Let's say you're a business decision maker, and you got yourself on this cloud
computing kick. Who would you rather buy your cloud resources from?

1\. A company who built its entire business on the high availability of its
international network of online transaction engines, 2. A company which has
built its business on indexing, and processing one of the biggest data stores
in the world, and which has also built and run the world's most popular
Internet-based productivity tools. 3. A company whose business relies om
shipping a PC operating systems and which also supplies a word processor. "

I'm not saying that my framing is any less biased, just that there is more
than one way to view these things.

------
kirubakaran
When their cloud goes down, it will be called 'The Blue Sky Of Death'.

------
Hoff
This is the same Microsoft business model and strategy that's been in use
since the Windows product first got traction.

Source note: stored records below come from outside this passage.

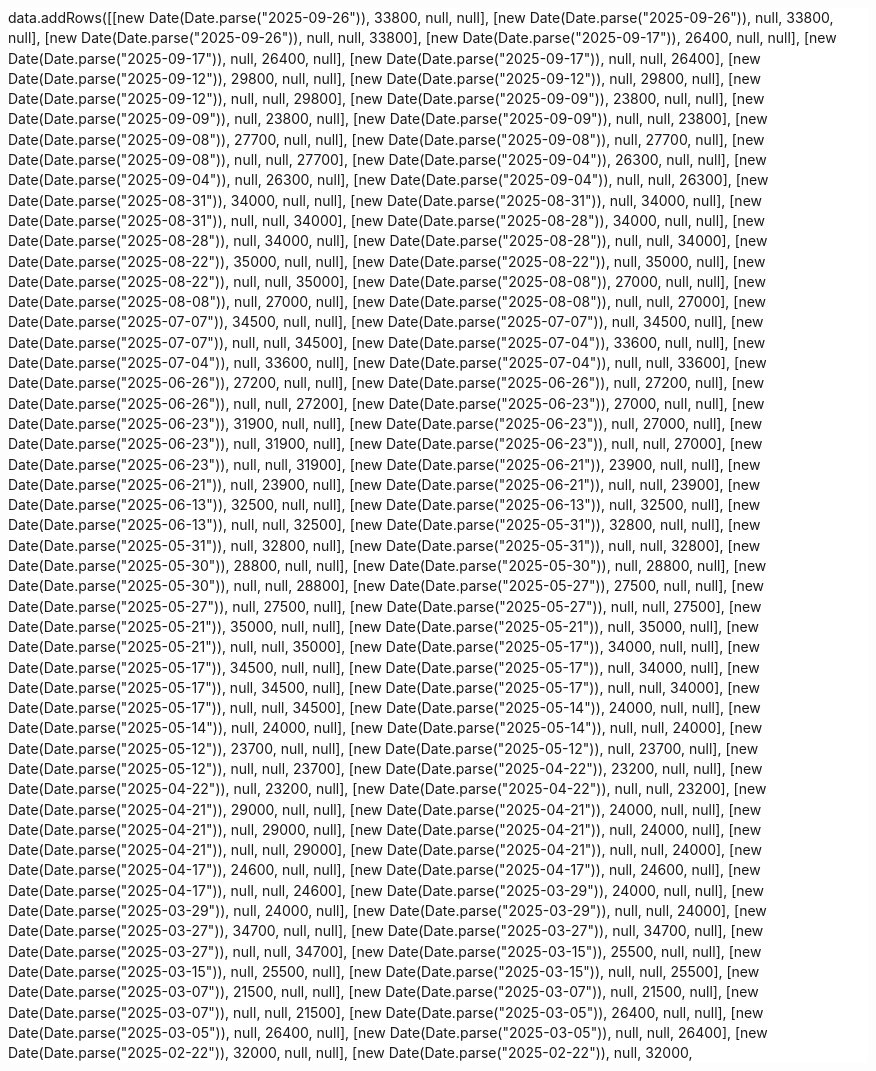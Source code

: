 
data.addRows([[new Date(Date.parse("2025-09-26")), 33800, null, null], [new Date(Date.parse("2025-09-26")), null, 33800, null], [new Date(Date.parse("2025-09-26")), null, null, 33800], [new Date(Date.parse("2025-09-17")), 26400, null, null], [new Date(Date.parse("2025-09-17")), null, 26400, null], [new Date(Date.parse("2025-09-17")), null, null, 26400], [new Date(Date.parse("2025-09-12")), 29800, null, null], [new Date(Date.parse("2025-09-12")), null, 29800, null], [new Date(Date.parse("2025-09-12")), null, null, 29800], [new Date(Date.parse("2025-09-09")), 23800, null, null], [new Date(Date.parse("2025-09-09")), null, 23800, null], [new Date(Date.parse("2025-09-09")), null, null, 23800], [new Date(Date.parse("2025-09-08")), 27700, null, null], [new Date(Date.parse("2025-09-08")), null, 27700, null], [new Date(Date.parse("2025-09-08")), null, null, 27700], [new Date(Date.parse("2025-09-04")), 26300, null, null], [new Date(Date.parse("2025-09-04")), null, 26300, null], [new Date(Date.parse("2025-09-04")), null, null, 26300], [new Date(Date.parse("2025-08-31")), 34000, null, null], [new Date(Date.parse("2025-08-31")), null, 34000, null], [new Date(Date.parse("2025-08-31")), null, null, 34000], [new Date(Date.parse("2025-08-28")), 34000, null, null], [new Date(Date.parse("2025-08-28")), null, 34000, null], [new Date(Date.parse("2025-08-28")), null, null, 34000], [new Date(Date.parse("2025-08-22")), 35000, null, null], [new Date(Date.parse("2025-08-22")), null, 35000, null], [new Date(Date.parse("2025-08-22")), null, null, 35000], [new Date(Date.parse("2025-08-08")), 27000, null, null], [new Date(Date.parse("2025-08-08")), null, 27000, null], [new Date(Date.parse("2025-08-08")), null, null, 27000], [new Date(Date.parse("2025-07-07")), 34500, null, null], [new Date(Date.parse("2025-07-07")), null, 34500, null], [new Date(Date.parse("2025-07-07")), null, null, 34500], [new Date(Date.parse("2025-07-04")), 33600, null, null], [new Date(Date.parse("2025-07-04")), null, 33600, null], [new Date(Date.parse("2025-07-04")), null, null, 33600], [new Date(Date.parse("2025-06-26")), 27200, null, null], [new Date(Date.parse("2025-06-26")), null, 27200, null], [new Date(Date.parse("2025-06-26")), null, null, 27200], [new Date(Date.parse("2025-06-23")), 27000, null, null], [new Date(Date.parse("2025-06-23")), 31900, null, null], [new Date(Date.parse("2025-06-23")), null, 27000, null], [new Date(Date.parse("2025-06-23")), null, 31900, null], [new Date(Date.parse("2025-06-23")), null, null, 27000], [new Date(Date.parse("2025-06-23")), null, null, 31900], [new Date(Date.parse("2025-06-21")), 23900, null, null], [new Date(Date.parse("2025-06-21")), null, 23900, null], [new Date(Date.parse("2025-06-21")), null, null, 23900], [new Date(Date.parse("2025-06-13")), 32500, null, null], [new Date(Date.parse("2025-06-13")), null, 32500, null], [new Date(Date.parse("2025-06-13")), null, null, 32500], [new Date(Date.parse("2025-05-31")), 32800, null, null], [new Date(Date.parse("2025-05-31")), null, 32800, null], [new Date(Date.parse("2025-05-31")), null, null, 32800], [new Date(Date.parse("2025-05-30")), 28800, null, null], [new Date(Date.parse("2025-05-30")), null, 28800, null], [new Date(Date.parse("2025-05-30")), null, null, 28800], [new Date(Date.parse("2025-05-27")), 27500, null, null], [new Date(Date.parse("2025-05-27")), null, 27500, null], [new Date(Date.parse("2025-05-27")), null, null, 27500], [new Date(Date.parse("2025-05-21")), 35000, null, null], [new Date(Date.parse("2025-05-21")), null, 35000, null], [new Date(Date.parse("2025-05-21")), null, null, 35000], [new Date(Date.parse("2025-05-17")), 34000, null, null], [new Date(Date.parse("2025-05-17")), 34500, null, null], [new Date(Date.parse("2025-05-17")), null, 34000, null], [new Date(Date.parse("2025-05-17")), null, 34500, null], [new Date(Date.parse("2025-05-17")), null, null, 34000], [new Date(Date.parse("2025-05-17")), null, null, 34500], [new Date(Date.parse("2025-05-14")), 24000, null, null], [new Date(Date.parse("2025-05-14")), null, 24000, null], [new Date(Date.parse("2025-05-14")), null, null, 24000], [new Date(Date.parse("2025-05-12")), 23700, null, null], [new Date(Date.parse("2025-05-12")), null, 23700, null], [new Date(Date.parse("2025-05-12")), null, null, 23700], [new Date(Date.parse("2025-04-22")), 23200, null, null], [new Date(Date.parse("2025-04-22")), null, 23200, null], [new Date(Date.parse("2025-04-22")), null, null, 23200], [new Date(Date.parse("2025-04-21")), 29000, null, null], [new Date(Date.parse("2025-04-21")), 24000, null, null], [new Date(Date.parse("2025-04-21")), null, 29000, null], [new Date(Date.parse("2025-04-21")), null, 24000, null], [new Date(Date.parse("2025-04-21")), null, null, 29000], [new Date(Date.parse("2025-04-21")), null, null, 24000], [new Date(Date.parse("2025-04-17")), 24600, null, null], [new Date(Date.parse("2025-04-17")), null, 24600, null], [new Date(Date.parse("2025-04-17")), null, null, 24600], [new Date(Date.parse("2025-03-29")), 24000, null, null], [new Date(Date.parse("2025-03-29")), null, 24000, null], [new Date(Date.parse("2025-03-29")), null, null, 24000], [new Date(Date.parse("2025-03-27")), 34700, null, null], [new Date(Date.parse("2025-03-27")), null, 34700, null], [new Date(Date.parse("2025-03-27")), null, null, 34700], [new Date(Date.parse("2025-03-15")), 25500, null, null], [new Date(Date.parse("2025-03-15")), null, 25500, null], [new Date(Date.parse("2025-03-15")), null, null, 25500], [new Date(Date.parse("2025-03-07")), 21500, null, null], [new Date(Date.parse("2025-03-07")), null, 21500, null], [new Date(Date.parse("2025-03-07")), null, null, 21500], [new Date(Date.parse("2025-03-05")), 26400, null, null], [new Date(Date.parse("2025-03-05")), null, 26400, null], [new Date(Date.parse("2025-03-05")), null, null, 26400], [new Date(Date.parse("2025-02-22")), 32000, null, null], [new Date(Date.parse("2025-02-22")), null, 32000,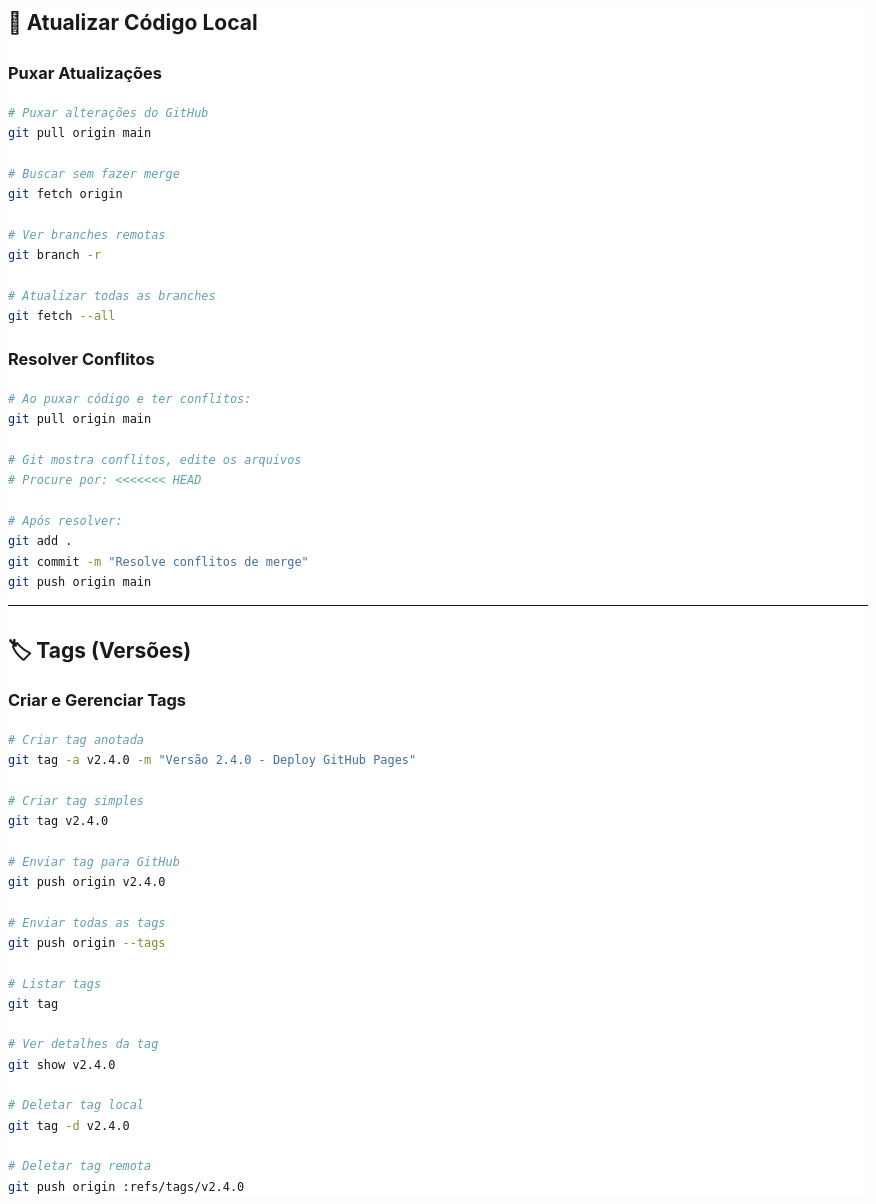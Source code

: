 ## 🔄 Atualizar Código Local

### Puxar Atualizações

```bash
# Puxar alterações do GitHub
git pull origin main

# Buscar sem fazer merge
git fetch origin

# Ver branches remotas
git branch -r

# Atualizar todas as branches
git fetch --all
```

### Resolver Conflitos

```bash
# Ao puxar código e ter conflitos:
git pull origin main

# Git mostra conflitos, edite os arquivos
# Procure por: <<<<<<< HEAD

# Após resolver:
git add .
git commit -m "Resolve conflitos de merge"
git push origin main
```

---

## 🏷️ Tags (Versões)

### Criar e Gerenciar Tags

```bash
# Criar tag anotada
git tag -a v2.4.0 -m "Versão 2.4.0 - Deploy GitHub Pages"

# Criar tag simples
git tag v2.4.0

# Enviar tag para GitHub
git push origin v2.4.0

# Enviar todas as tags
git push origin --tags

# Listar tags
git tag

# Ver detalhes da tag
git show v2.4.0

# Deletar tag local
git tag -d v2.4.0

# Deletar tag remota
git push origin :refs/tags/v2.4.0
```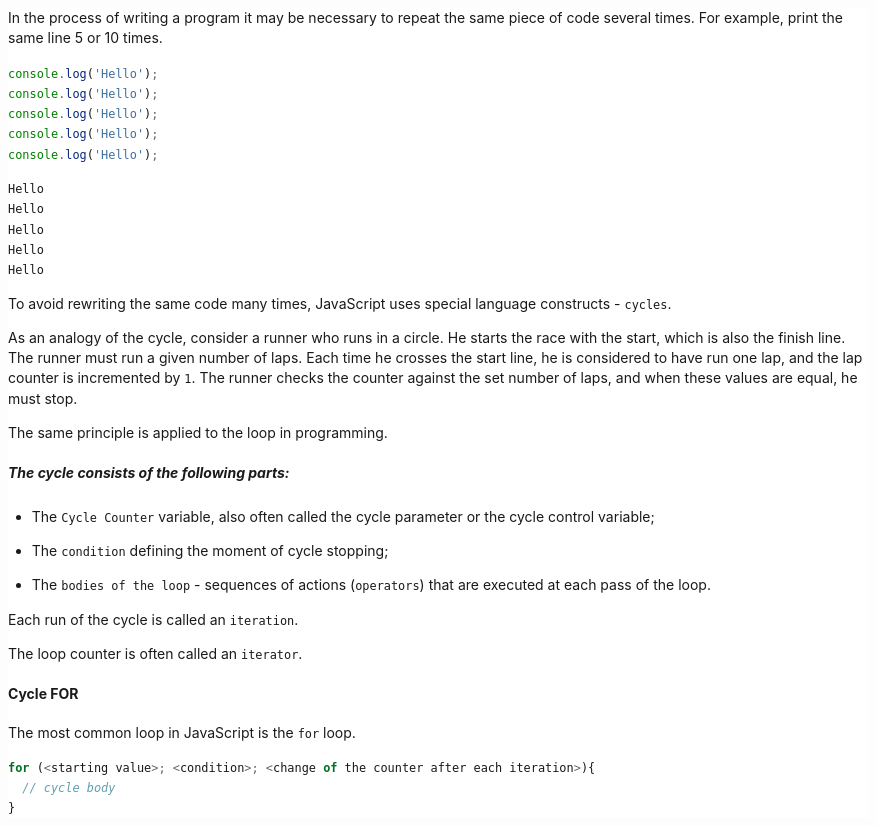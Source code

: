 In the process of writing a program it may be necessary to repeat the same piece of code several times.
For example, print the same line 5 or 10 times.

```javascript
console.log('Hello');
console.log('Hello');
console.log('Hello');
console.log('Hello');
console.log('Hello');
```

```javascript
Hello
Hello
Hello
Hello
Hello
```

To avoid rewriting the same code many times, JavaScript uses special language constructs - `cycles`.

As an analogy of the cycle, consider a runner who runs in a circle.
He starts the race with the start, which is also the finish line.
The runner must run a given number of laps.
Each time he crosses the start line, he is considered to have run one lap, and the lap counter is incremented by `1`.
The runner checks the counter against the set number of laps, and when these values are equal, he must stop.

The same principle is applied to the loop in programming.

##### The cycle consists of the following parts:

* The `Cycle Counter` variable, also often called the cycle parameter or the cycle control variable; 


* The `condition` defining the moment of cycle stopping;


* The `bodies of the loop` - sequences of actions (`operators`) that are executed at each pass of the loop.

Each run of the cycle is called an `iteration`.

The loop counter is often called an `iterator`.

#### Cycle FOR

The most common loop in JavaScript is the `for` loop.

```javascript
for (<starting value>; <condition>; <change of the counter after each iteration>){
  // cycle body
}
```
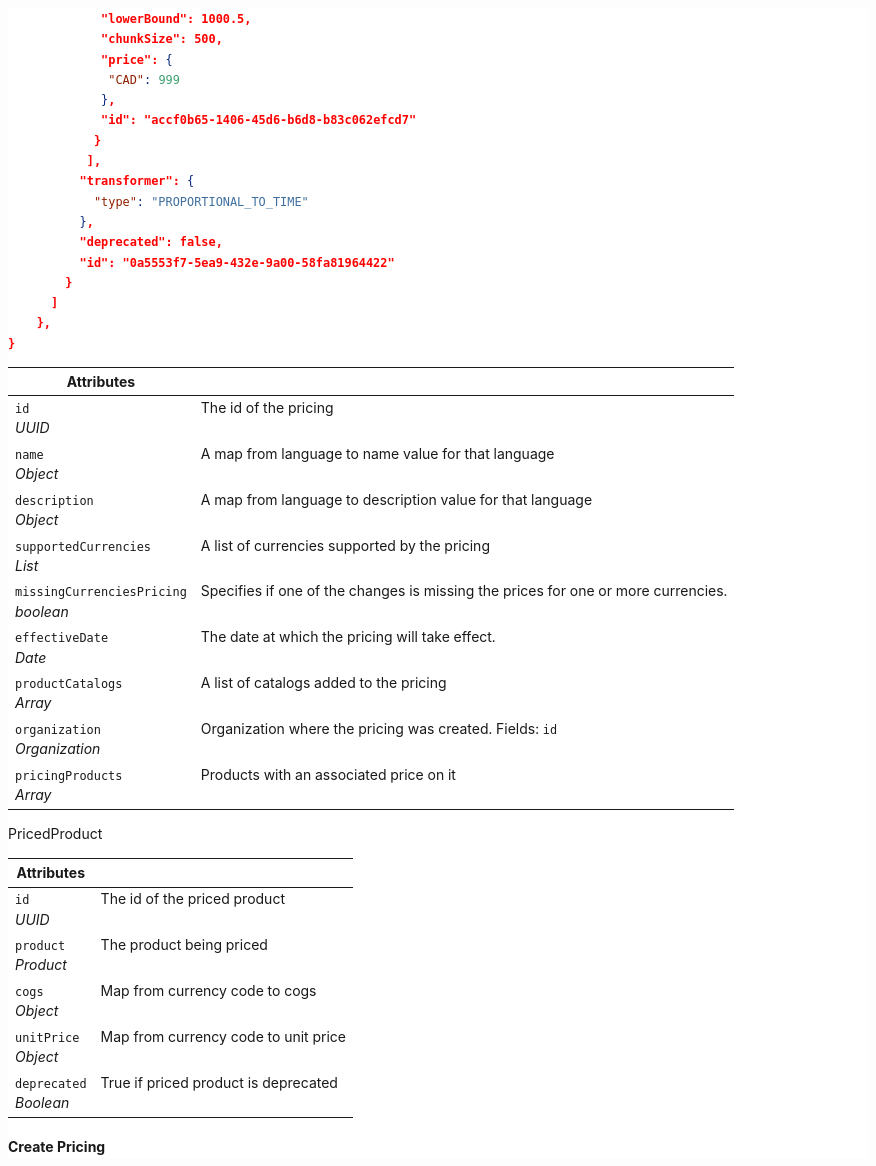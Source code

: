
 ```json
             "lowerBound": 1000.5,
             "chunkSize": 500,
             "price": {
              "CAD": 999
             },
             "id": "accf0b65-1406-45d6-b6d8-b83c062efcd7"
            }
           ],
          "transformer": {
            "type": "PROPORTIONAL_TO_TIME"
          },
          "deprecated": false,
          "id": "0a5553f7-5ea9-432e-9a00-58fa81964422"
        }
      ]
    },
}
```

| Attributes                                    | &nbsp;                                                                            |
| --------------------------------------------- | --------------------------------------------------------------------------------- |
| `id`<br/>_UUID_                               | The id of the pricing                                                             |
| `name`<br/>_Object_                           | A map from language to name value for that language                               |
| `description`<br/>_Object_                    | A map from language to description value for that language                        |
| `supportedCurrencies`<br/>_List_              | A list of currencies supported by the pricing                                     |
| `missingCurrenciesPricing`<br/>_boolean_      | Specifies if one of the changes is missing the prices for one or more currencies. |
| `effectiveDate`<br/>_Date_                    | The date at which the pricing will take effect.                                   |
| `productCatalogs`<br/>_Array<ProductCatalog>_ | A list of catalogs added to the pricing                                           |
| `organization`<br/>_Organization_             | Organization where the pricing was created. Fields: `id`                          |
| `pricingProducts`<br/>_Array<PricedProduct>_  | Products with an associated price on it                                           |

PricedProduct

| Attributes                 | &nbsp;                               |
| -------------------------- | ------------------------------------ |
| `id`<br/>_UUID_            | The id of the priced product         |
| `product`<br/>_Product_    | The product being priced             |
| `cogs`<br/>_Object_        | Map from currency code to cogs       |
| `unitPrice`<br/>_Object_   | Map from currency code to unit price |
| `deprecated`<br/>_Boolean_ | True if priced product is deprecated |



#### Create Pricing
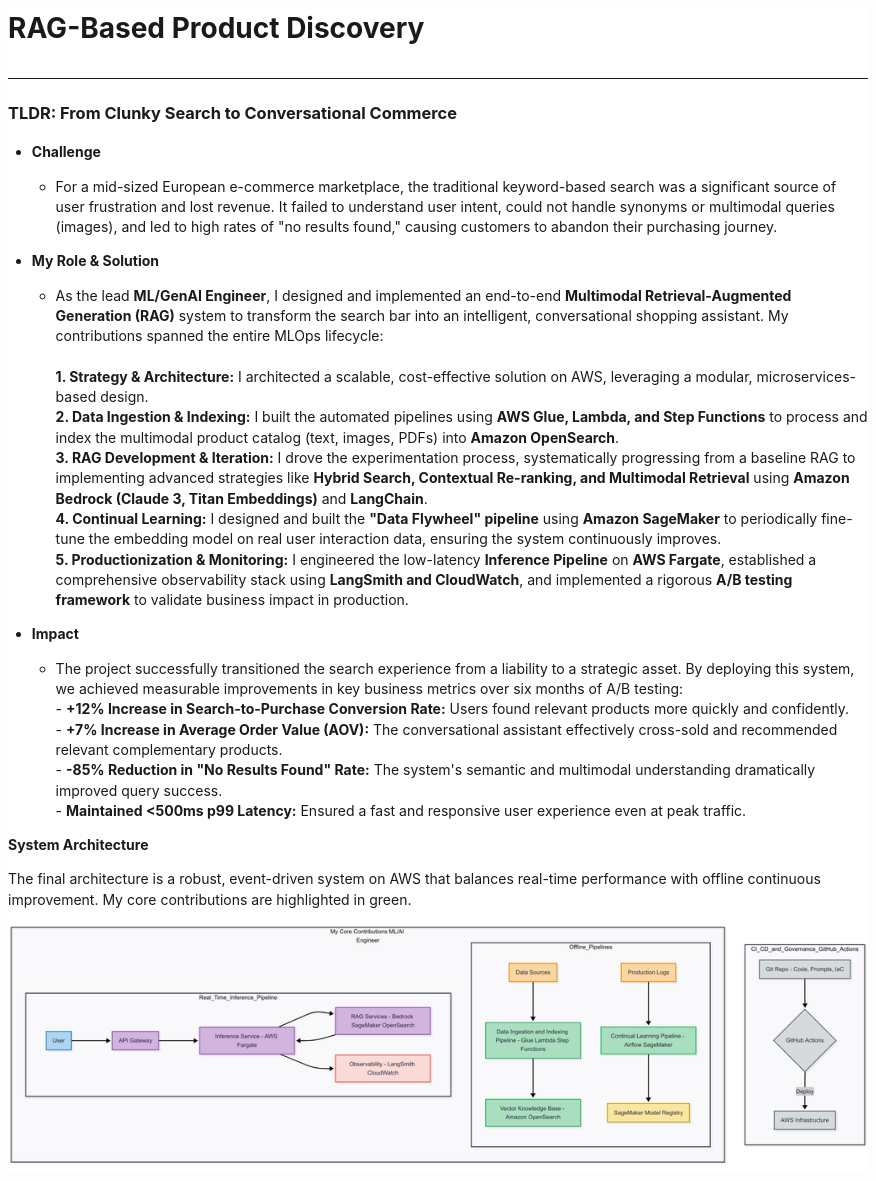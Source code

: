 # RAG-Based Product Discovery
##

___


### **TLDR: From Clunky Search to Conversational Commerce**

- **Challenge**
    - For a mid-sized European e-commerce marketplace, the traditional keyword-based search was a significant source of user frustration and lost revenue. It failed to understand user intent, could not handle synonyms or multimodal queries (images), and led to high rates of "no results found," causing customers to abandon their purchasing journey.

- **My Role & Solution**
    - As the lead **ML/GenAI Engineer**, I designed and implemented an end-to-end **Multimodal Retrieval-Augmented Generation (RAG)** system to transform the search bar into an intelligent, conversational shopping assistant. My contributions spanned the entire MLOps lifecycle: <br><br> **1. Strategy & Architecture:** I architected a scalable, cost-effective solution on AWS, leveraging a modular, microservices-based design. <br> **2. Data Ingestion & Indexing:** I built the automated pipelines using **AWS Glue, Lambda, and Step Functions** to process and index the multimodal product catalog (text, images, PDFs) into **Amazon OpenSearch**. <br> **3. RAG Development & Iteration:** I drove the experimentation process, systematically progressing from a baseline RAG to implementing advanced strategies like **Hybrid Search, Contextual Re-ranking, and Multimodal Retrieval** using **Amazon Bedrock (Claude 3, Titan Embeddings)** and **LangChain**. <br> **4. Continual Learning:** I designed and built the **"Data Flywheel" pipeline** using **Amazon SageMaker** to periodically fine-tune the embedding model on real user interaction data, ensuring the system continuously improves. <br> **5. Productionization & Monitoring:** I engineered the low-latency **Inference Pipeline** on **AWS Fargate**, established a comprehensive observability stack using **LangSmith and CloudWatch**, and implemented a rigorous **A/B testing framework** to validate business impact in production.

- **Impact**
    - The project successfully transitioned the search experience from a liability to a strategic asset. By deploying this system, we achieved measurable improvements in key business metrics over six months of A/B testing: <br> - **+12% Increase in Search-to-Purchase Conversion Rate:** Users found relevant products more quickly and confidently. <br> - **+7% Increase in Average Order Value (AOV):** The conversational assistant effectively cross-sold and recommended relevant complementary products. <br> - **-85% Reduction in "No Results Found" Rate:** The system's semantic and multimodal understanding dramatically improved query success. <br> - **Maintained <500ms p99 Latency:** Ensured a fast and responsive user experience even at peak traffic.

**System Architecture**

The final architecture is a robust, event-driven system on AWS that balances real-time performance with offline continuous improvement. My core contributions are highlighted in green.

<img src="../_static/past_experiences/ecom_rag/contributions.png" width="100%" style="background-color: #FCF1EF;"/>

New and up-rated buzz phrases, same and repackaged and renamed and updated
products and services. If you watch, most of the Microsofties will use the
same gestures and techniques in the presentations, too.

The languages listed as "soon" would appear to be a freeze-the-market
component of the classic competitive strategy, as are the barbs tossed at the
competitors.

Almost certainly more technical and operations and licensing complexity and
cross-version complexity, though the C-level usually discovers these costs
after the deal is done. If at all.

Will it work? Sure. But you'll (still) be using Windows and Windows
Networking, with all that entails.

But hey, they got you to look at Windows. Again.

------
andr
Ok, so the whole article is just a regurgitation of what is already known
about Windows Azure + ranting. Dziuba has obviously not used the service.

If you think about it, .NET Live Services' service bus = SQS but better. SQL
Services = Bigtable. Azure = AppEngine (you give it the code and it makes it
run). It's not really that hard to get, different, or superfluous. It's just
so easy to use that your average enterprise VB window pusher can use it.

And yes, the marketing sucks. It took me a good hour to see what's going on.